• Available data:
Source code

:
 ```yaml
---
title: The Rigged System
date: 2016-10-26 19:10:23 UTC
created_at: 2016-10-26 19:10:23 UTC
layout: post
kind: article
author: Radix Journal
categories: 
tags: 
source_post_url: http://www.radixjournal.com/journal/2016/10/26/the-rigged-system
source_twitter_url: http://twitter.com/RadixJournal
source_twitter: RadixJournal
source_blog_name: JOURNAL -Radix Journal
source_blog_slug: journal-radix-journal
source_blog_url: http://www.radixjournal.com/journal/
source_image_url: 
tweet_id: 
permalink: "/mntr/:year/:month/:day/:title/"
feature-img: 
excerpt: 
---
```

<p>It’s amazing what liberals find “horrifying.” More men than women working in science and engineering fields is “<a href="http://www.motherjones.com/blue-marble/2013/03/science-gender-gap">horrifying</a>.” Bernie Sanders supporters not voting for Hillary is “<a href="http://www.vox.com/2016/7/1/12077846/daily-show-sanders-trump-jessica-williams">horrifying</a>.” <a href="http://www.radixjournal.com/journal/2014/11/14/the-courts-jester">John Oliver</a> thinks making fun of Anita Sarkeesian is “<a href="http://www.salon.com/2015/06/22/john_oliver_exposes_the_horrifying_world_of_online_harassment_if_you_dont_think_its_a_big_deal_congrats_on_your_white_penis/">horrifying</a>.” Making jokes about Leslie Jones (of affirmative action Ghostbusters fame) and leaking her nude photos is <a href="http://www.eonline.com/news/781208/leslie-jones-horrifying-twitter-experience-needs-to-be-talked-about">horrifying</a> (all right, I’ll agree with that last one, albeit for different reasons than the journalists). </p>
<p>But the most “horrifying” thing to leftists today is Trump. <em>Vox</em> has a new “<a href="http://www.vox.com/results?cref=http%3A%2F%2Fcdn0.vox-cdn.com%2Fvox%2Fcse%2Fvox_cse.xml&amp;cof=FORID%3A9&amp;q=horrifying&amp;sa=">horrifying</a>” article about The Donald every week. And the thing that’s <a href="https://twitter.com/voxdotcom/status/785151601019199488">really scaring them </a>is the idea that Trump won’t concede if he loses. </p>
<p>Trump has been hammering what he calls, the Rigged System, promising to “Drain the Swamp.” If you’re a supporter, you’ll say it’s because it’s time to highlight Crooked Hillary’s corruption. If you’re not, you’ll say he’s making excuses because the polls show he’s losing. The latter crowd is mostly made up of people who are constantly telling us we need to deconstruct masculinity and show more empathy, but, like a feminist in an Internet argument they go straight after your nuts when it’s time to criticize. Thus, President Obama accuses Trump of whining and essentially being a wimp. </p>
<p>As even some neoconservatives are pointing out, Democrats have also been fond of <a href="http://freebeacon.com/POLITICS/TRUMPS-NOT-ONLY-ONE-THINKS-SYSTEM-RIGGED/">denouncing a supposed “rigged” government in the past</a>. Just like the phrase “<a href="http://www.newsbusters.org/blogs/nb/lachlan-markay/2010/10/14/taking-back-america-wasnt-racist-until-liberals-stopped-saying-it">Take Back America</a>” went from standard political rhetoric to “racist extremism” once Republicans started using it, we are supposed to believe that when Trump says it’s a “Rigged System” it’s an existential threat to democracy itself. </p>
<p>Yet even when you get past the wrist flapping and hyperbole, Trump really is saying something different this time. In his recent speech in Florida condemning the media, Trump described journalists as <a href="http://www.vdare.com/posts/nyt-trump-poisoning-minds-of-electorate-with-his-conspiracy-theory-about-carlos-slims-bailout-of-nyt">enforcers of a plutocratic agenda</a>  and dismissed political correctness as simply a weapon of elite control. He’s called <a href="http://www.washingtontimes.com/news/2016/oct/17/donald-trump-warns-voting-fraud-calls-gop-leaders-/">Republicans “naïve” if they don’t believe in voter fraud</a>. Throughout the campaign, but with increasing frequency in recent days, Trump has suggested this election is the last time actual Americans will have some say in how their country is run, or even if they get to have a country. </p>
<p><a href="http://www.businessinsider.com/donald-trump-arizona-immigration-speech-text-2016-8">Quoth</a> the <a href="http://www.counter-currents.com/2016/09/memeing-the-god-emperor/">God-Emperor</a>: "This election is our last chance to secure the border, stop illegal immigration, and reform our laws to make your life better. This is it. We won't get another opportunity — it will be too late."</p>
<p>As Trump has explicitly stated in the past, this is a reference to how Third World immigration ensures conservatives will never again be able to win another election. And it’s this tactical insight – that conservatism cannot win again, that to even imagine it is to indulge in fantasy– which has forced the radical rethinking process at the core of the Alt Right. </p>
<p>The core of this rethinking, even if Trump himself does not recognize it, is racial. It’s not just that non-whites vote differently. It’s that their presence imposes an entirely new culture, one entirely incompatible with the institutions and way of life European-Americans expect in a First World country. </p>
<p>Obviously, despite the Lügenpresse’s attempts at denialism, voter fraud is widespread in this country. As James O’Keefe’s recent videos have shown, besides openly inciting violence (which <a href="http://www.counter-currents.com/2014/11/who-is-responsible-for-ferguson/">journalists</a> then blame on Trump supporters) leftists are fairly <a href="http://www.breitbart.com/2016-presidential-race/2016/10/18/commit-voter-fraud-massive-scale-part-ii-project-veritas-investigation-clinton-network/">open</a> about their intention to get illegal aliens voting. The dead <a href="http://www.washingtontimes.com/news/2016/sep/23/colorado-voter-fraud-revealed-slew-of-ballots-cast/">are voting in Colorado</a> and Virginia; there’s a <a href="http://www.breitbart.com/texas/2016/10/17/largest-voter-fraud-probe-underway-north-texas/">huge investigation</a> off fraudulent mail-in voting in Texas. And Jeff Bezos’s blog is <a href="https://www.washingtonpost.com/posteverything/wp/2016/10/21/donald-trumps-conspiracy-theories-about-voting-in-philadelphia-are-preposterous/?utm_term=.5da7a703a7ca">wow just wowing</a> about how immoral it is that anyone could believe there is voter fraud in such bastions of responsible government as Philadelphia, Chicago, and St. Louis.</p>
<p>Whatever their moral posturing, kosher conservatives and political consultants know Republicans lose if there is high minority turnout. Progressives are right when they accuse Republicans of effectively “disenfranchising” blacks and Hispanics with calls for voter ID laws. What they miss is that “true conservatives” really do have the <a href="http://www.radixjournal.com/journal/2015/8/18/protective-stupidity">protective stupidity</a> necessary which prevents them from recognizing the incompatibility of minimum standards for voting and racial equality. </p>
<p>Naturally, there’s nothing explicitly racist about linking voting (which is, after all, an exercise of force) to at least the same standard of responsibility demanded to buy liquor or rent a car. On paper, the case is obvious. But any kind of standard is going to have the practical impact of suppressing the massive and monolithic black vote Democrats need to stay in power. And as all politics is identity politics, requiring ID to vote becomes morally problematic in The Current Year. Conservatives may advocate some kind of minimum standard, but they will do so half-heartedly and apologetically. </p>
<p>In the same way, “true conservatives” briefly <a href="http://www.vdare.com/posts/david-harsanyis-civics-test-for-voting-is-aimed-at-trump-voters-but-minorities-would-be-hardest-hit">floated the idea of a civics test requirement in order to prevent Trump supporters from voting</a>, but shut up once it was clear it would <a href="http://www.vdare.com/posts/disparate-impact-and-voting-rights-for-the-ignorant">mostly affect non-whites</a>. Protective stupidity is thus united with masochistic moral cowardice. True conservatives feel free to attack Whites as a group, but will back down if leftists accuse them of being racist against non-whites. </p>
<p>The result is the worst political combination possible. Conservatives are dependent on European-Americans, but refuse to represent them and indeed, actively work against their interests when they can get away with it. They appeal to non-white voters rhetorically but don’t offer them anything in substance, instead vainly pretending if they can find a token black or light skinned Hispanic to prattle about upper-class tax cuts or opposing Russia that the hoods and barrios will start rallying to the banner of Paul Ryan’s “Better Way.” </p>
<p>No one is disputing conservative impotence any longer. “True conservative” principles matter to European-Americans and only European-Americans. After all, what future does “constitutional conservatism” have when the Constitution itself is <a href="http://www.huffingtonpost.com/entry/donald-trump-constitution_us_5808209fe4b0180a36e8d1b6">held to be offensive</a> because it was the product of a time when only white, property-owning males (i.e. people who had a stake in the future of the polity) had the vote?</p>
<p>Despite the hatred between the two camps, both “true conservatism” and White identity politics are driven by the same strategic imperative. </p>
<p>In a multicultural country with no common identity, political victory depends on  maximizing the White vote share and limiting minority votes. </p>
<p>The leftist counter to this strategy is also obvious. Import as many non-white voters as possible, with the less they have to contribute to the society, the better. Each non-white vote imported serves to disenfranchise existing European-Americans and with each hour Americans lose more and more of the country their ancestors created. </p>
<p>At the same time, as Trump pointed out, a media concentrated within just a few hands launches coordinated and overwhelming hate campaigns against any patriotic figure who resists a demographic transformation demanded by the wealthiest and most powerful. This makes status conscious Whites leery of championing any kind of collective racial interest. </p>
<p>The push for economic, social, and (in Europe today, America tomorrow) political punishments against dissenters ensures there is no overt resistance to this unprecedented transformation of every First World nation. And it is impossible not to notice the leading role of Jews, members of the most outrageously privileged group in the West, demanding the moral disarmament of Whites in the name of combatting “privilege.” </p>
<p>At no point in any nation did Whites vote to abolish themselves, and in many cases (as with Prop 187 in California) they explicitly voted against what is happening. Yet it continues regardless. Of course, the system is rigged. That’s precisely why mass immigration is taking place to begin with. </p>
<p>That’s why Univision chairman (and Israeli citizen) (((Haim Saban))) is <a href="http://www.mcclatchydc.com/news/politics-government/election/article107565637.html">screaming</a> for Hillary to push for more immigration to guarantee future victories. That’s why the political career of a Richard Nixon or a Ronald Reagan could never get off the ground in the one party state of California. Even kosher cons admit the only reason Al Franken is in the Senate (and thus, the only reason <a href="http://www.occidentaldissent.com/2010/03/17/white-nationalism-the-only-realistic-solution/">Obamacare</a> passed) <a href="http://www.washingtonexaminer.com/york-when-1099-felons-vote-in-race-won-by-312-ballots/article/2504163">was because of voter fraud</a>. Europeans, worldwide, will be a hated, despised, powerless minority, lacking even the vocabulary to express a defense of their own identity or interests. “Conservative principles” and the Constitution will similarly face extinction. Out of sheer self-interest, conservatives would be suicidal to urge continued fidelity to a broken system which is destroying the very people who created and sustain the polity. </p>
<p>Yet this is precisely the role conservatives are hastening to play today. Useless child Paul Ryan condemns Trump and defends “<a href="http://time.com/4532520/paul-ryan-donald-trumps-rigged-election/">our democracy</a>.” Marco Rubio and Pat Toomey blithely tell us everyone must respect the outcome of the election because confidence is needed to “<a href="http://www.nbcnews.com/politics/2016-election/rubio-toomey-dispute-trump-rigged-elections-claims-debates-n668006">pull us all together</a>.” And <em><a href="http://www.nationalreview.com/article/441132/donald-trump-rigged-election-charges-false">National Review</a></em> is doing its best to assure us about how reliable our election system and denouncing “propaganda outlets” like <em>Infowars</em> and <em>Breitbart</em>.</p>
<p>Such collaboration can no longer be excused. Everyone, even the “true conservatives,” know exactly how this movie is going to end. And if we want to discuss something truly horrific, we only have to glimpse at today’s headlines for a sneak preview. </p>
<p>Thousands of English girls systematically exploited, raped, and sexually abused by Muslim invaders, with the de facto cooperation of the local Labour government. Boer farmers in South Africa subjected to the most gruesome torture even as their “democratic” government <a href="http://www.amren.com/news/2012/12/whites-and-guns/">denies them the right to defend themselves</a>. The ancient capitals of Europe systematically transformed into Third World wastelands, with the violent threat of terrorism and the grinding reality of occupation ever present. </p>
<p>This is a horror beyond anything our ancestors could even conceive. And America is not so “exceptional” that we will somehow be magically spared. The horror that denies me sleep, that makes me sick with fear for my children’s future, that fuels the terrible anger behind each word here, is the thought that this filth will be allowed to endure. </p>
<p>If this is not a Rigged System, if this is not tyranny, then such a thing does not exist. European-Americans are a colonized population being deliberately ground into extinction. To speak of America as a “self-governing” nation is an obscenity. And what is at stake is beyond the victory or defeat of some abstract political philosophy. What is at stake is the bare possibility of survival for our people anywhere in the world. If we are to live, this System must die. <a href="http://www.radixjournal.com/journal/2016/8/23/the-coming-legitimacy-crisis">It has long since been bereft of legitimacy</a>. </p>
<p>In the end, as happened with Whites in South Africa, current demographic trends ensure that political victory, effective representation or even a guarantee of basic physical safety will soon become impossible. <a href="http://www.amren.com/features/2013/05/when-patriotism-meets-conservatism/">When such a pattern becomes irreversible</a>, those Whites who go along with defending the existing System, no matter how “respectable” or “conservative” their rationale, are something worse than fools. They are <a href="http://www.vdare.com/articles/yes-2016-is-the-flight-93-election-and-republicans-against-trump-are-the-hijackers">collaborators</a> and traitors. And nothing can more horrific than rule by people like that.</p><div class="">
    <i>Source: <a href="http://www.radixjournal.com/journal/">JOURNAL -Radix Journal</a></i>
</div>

• Aim of the exercise: Only the lines with the string "Democrats" are wanted; pick them out of the records above and copy them.

• Solution for this problem:
<p>As even some neoconservatives are pointing out, Democrats have also been fond of <a href="http://freebeacon.com/POLITICS/TRUMPS-NOT-ONLY-ONE-THINKS-SYSTEM-RIGGED/">denouncing a supposed “rigged” government in the past</a>. Just like the phrase “<a href="http://www.newsbusters.org/blogs/nb/lachlan-markay/2010/10/14/taking-back-america-wasnt-racist-until-liberals-stopped-saying-it">Take Back America</a>” went from standard political rhetoric to “racist extremism” once Republicans started using it, we are supposed to believe that when Trump says it’s a “Rigged System” it’s an existential threat to democracy itself. </p>
<p>Naturally, there’s nothing explicitly racist about linking voting (which is, after all, an exercise of force) to at least the same standard of responsibility demanded to buy liquor or rent a car. On paper, the case is obvious. But any kind of standard is going to have the practical impact of suppressing the massive and monolithic black vote Democrats need to stay in power. And as all politics is identity politics, requiring ID to vote becomes morally problematic in The Current Year. Conservatives may advocate some kind of minimum standard, but they will do so half-heartedly and apologetically. </p>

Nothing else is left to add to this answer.